EXERCISE: Return the number of lines below that contain "Inherited"; nothing else belongs in the reply.

#### DATA SECTION ####

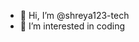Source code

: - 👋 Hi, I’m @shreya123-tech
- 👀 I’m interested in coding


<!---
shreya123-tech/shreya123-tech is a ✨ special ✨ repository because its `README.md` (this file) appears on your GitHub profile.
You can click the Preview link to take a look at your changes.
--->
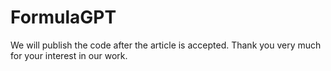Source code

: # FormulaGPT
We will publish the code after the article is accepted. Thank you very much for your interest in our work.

####
#### DATA SECTION ####

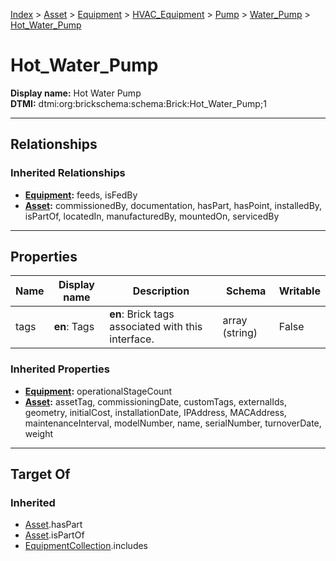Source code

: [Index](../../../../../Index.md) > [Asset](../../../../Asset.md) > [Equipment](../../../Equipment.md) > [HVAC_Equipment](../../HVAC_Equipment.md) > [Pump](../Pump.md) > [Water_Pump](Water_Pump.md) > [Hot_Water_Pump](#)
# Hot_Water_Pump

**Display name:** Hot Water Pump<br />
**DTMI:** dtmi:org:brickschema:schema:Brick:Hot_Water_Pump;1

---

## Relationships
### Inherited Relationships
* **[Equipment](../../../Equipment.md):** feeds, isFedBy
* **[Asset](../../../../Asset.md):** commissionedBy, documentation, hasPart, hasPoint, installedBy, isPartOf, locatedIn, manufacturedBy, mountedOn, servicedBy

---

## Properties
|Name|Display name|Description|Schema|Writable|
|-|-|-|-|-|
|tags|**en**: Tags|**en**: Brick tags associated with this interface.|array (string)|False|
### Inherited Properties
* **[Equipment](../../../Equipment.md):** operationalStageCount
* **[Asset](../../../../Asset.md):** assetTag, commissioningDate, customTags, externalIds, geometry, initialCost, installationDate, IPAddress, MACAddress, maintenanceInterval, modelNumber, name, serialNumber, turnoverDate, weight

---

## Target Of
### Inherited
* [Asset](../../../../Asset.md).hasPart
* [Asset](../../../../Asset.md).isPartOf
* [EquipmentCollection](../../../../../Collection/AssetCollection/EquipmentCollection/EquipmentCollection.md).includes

####

SOLVED PROBLEM: 3